═════ DATA FOR THIS TASK ═════

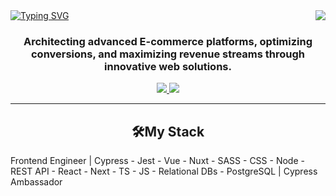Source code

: <img align="right" src="https://visitor-badge.laobi.icu/badge?page_id=idncod.visitor-badge" />
<a href="https://git.io/typing-svg"><img src="https://readme-typing-svg.herokuapp.com?font=IBM+Plex+Mono&pause=1000&color=3FF72C&background=090D13AC&center=true&random=false&width=1012&height=100&lines=idncod;Viola+Lykova;Frontend+Engineer" alt="Typing SVG" /></a>
<!--<h1 align="center">
    <img src="https://readme-typing-svg.herokuapp.com/?font=Righteous&size=35&center=true&vCenter=true&width=500&height=70&duration=4000&lines=viola_lykova;" />
</h1>-->
<h3 align="center">Architecting advanced E-commerce platforms, optimizing conversions, and maximizing revenue streams through innovative web solutions.</h3>
<div align="center"> 
  <a href="mailto:idncod@proton.me">
    <img src="https://img.shields.io/badge/Gmail-333333?style=for-the-badge&logo=gmail&logoColor=red" />
  </a>
  <a href="https://www.linkedin.com/in/violettalykova/" target="_blank">
    <img src="https://img.shields.io/badge/LinkedIn-0077B5?style=for-the-badge&logo=linkedin&logoColor=white" target="_blank" />
  </a>
</div>
 <hr/>
 
<!-- START My tech stack -->
<h2 align="center">🛠️My Stack</h2>
<p>Frontend Engineer | Cypress - Jest - Vue - Nuxt - SASS - CSS - Node - REST API - React - Next - TS - JS - Relational DBs - PostgreSQL | Cypress Ambassador</p>



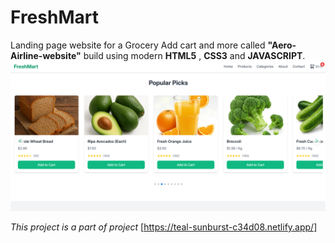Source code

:# FreshMart
Landing page website for a Grocery Add cart and more called **"Aero-Airline-website"** build using modern **HTML5** , **CSS3**  and **JAVASCRIPT**.
![Live project](pre.png)

*This project is a part of project*
[https://teal-sunburst-c34d08.netlify.app/]
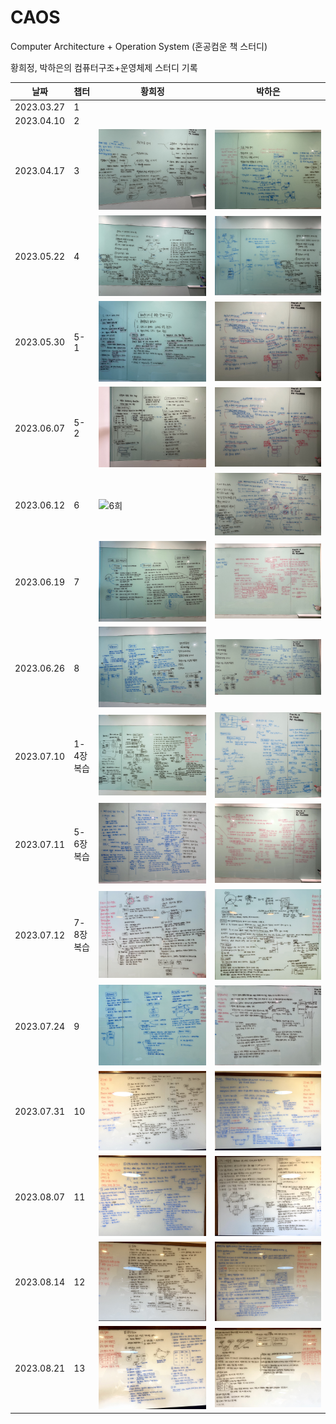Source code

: # CAOS
Computer Architecture + Operation System (혼공컴운 책 스터디)

황희정, 박하은의 컴퓨터구조+운영체제 스터디 기록

| 날짜 | 챕터  | 황희정                        | 박하은                        |
|--|-----|----------------------------|----------------------------|
| 2023.03.27 | 1   |                            |                            |
| 2023.04.10 | 2   |                            |                            |
| 2023.04.17 | 3   | ![3희](./assets/3h.jpg)    | ![3하](./assets/3p.jpg)    |
| 2023.05.22 | 4   | ![4희](./assets/4h.jpg)    | ![4하](./assets/4p.jpg)    |
| 2023.05.30 | 5-1 | ![51희](./assets/51h.jpeg) | ![51하](./assets/51p.jpeg) |
| 2023.06.07 | 5-2 | ![52희](./assets/52h.jpeg) | ![52하](./assets/52p.jpeg) |
| 2023.06.12 | 6   | ![6희](./assets/6h.png)    | ![6하](./assets/6p.png)     |
| 2023.06.19 | 7   | ![7희](./assets/7h.jpeg)   | ![7p](./assets/7p.jpg)     |
| 2023.06.26 | 8   | ![8희](./assets/8h.jpg)    | ![8p](./assets/8p.jpg)     |
| 2023.07.10 | 1-4장 복습 | ![복습 희정](./assets/rev1h.jpg) | ![복습 하은](./assets/rev1p.jpg) |
| 2023.07.11 | 5-6장 복습 | ![복습2 희정](./assets/rev2h.jpg) | ![복습2 하은](./assets/rev2p.jpg) |
| 2023.07.12 | 7-8장 복습 | ![복습3 희정](./assets/rev3h.jpg) | ![복습2 하은](./assets/rev3p.jpg) |
| 2023.07.24 | 9 | ![9장 희정](./assets/9h.jpg) | ![9장 하은](./assets/9p.jpg) |
| 2023.07.31 | 10 | ![10장 희정](./assets/10h.jpg) | ![10장 하은](./assets/10p.jpg) |
| 2023.08.07 | 11 | ![11장 희정](./assets/11h.jpg) | ![11장 하은](./assets/11p.jpg) |
| 2023.08.14 | 12 | ![12장 희정](./assets/12h.jpg) | ![12장 하은](./assets/12p.JPG) |
| 2023.08.21 | 13 | ![13장 희정](./assets/13h.jpg) | ![13장 하은](./assets/13p.jpg) |
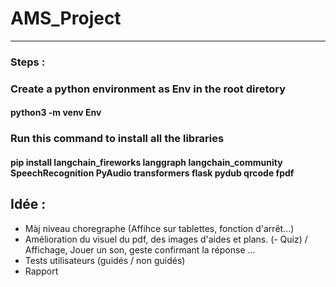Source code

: # AMS_Project

---

### Steps :

### Create a python environment as Env in the root diretory
#### python3 -m venv Env

### Run this command to install all the libraries

#### pip install langchain_fireworks langgraph langchain_community SpeechRecognition PyAudio transformers flask pydub qrcode fpdf

## Idée :
- Màj niveau choregraphe (Affihce sur tablettes, fonction d'arrêt...)
- Amélioration du visuel du pdf, des images d'aides et plans.
(- Quiz) / Affichage, Jouer un son, geste confirmant la réponse ...
- Tests utilisateurs (guidés / non guidés)
- Rapport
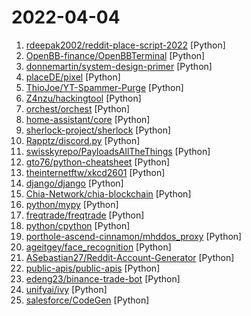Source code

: # 2022-04-04

1. [rdeepak2002/reddit-place-script-2022](https://github.com/rdeepak2002/reddit-place-script-2022 "Script to draw an image onto r/place (https://www.reddit.com/r/place/)") [Python]
2. [OpenBB-finance/OpenBBTerminal](https://github.com/OpenBB-finance/OpenBBTerminal "Investment Research for Everyone, Anywhere.") [Python]
3. [donnemartin/system-design-primer](https://github.com/donnemartin/system-design-primer "Learn how to design large-scale systems. Prep for the system design interview. Includes Anki flashcards.") [Python]
4. [placeDE/pixel](https://github.com/placeDE/pixel "") [Python]
5. [ThioJoe/YT-Spammer-Purge](https://github.com/ThioJoe/YT-Spammer-Purge "Allows you easily scan for and delete scam comments using several methods.") [Python]
6. [Z4nzu/hackingtool](https://github.com/Z4nzu/hackingtool "ALL IN ONE Hacking Tool For Hackers") [Python]
7. [orchest/orchest](https://github.com/orchest/orchest "Build data pipelines, the easy way 🛠️") [Python]
8. [home-assistant/core](https://github.com/home-assistant/core "🏡 Open source home automation that puts local control and privacy first.") [Python]
9. [sherlock-project/sherlock](https://github.com/sherlock-project/sherlock "🔎 Hunt down social media accounts by username across social networks") [Python]
10. [Rapptz/discord.py](https://github.com/Rapptz/discord.py "An API wrapper for Discord written in Python.") [Python]
11. [swisskyrepo/PayloadsAllTheThings](https://github.com/swisskyrepo/PayloadsAllTheThings "A list of useful payloads and bypass for Web Application Security and Pentest/CTF") [Python]
12. [gto76/python-cheatsheet](https://github.com/gto76/python-cheatsheet "Comprehensive Python Cheatsheet") [Python]
13. [theinternetftw/xkcd2601](https://github.com/theinternetftw/xkcd2601 "Transcription of xkcd 2601 to runnable logo code") [Python]
14. [django/django](https://github.com/django/django "The Web framework for perfectionists with deadlines.") [Python]
15. [Chia-Network/chia-blockchain](https://github.com/Chia-Network/chia-blockchain "Chia blockchain python implementation (full node, farmer, harvester, timelord, and wallet)") [Python]
16. [python/mypy](https://github.com/python/mypy "Optional static typing for Python") [Python]
17. [freqtrade/freqtrade](https://github.com/freqtrade/freqtrade "Free, open source crypto trading bot") [Python]
18. [python/cpython](https://github.com/python/cpython "The Python programming language") [Python]
19. [porthole-ascend-cinnamon/mhddos_proxy](https://github.com/porthole-ascend-cinnamon/mhddos_proxy "MHDDoS automation wrapper") [Python]
20. [ageitgey/face_recognition](https://github.com/ageitgey/face_recognition "The world's simplest facial recognition api for Python and the command line") [Python]
21. [ASebastian27/Reddit-Account-Generator](https://github.com/ASebastian27/Reddit-Account-Generator "(Semi)Automagically generates Reddit accounts") [Python]
22. [public-apis/public-apis](https://github.com/public-apis/public-apis "A collective list of free APIs") [Python]
23. [edeng23/binance-trade-bot](https://github.com/edeng23/binance-trade-bot "Automated cryptocurrency trading bot") [Python]
24. [unifyai/ivy](https://github.com/unifyai/ivy "The Unified Machine Learning Framework") [Python]
25. [salesforce/CodeGen](https://github.com/salesforce/CodeGen "CodeGen is an open-source model for program synthesis. Trained on TPU-v4. Competitive with OpenAI Codex.") [Python]
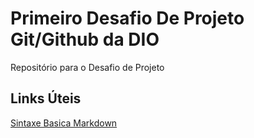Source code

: # Primeiro Desafio De Projeto Git/Github da DIO
Repositório para o Desafio de Projeto

## Links Úteis
[Sintaxe Basica Markdown](https://www.markdownguide.org/basic-syntax/)

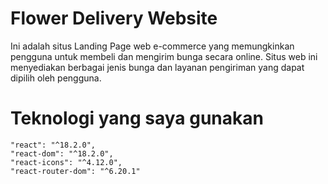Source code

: # Flower Delivery Website

Ini adalah situs Landing Page web e-commerce yang memungkinkan pengguna untuk membeli dan mengirim bunga secara online. Situs web ini menyediakan berbagai jenis bunga dan layanan pengiriman yang dapat dipilih oleh pengguna.

# Teknologi yang saya gunakan

    "react": "^18.2.0",
    "react-dom": "^18.2.0",
    "react-icons": "^4.12.0",
    "react-router-dom": "^6.20.1"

═════

Find the word "list" in the entries above, then copy each line that holds it.

11. [swisskyrepo/PayloadsAllTheThings](https://github.com/swisskyrepo/PayloadsAllTheThings "A list of useful payloads and bypass for Web Application Security and Pentest/CTF") [Python]
22. [public-apis/public-apis](https://github.com/public-apis/public-apis "A collective list of free APIs") [Python]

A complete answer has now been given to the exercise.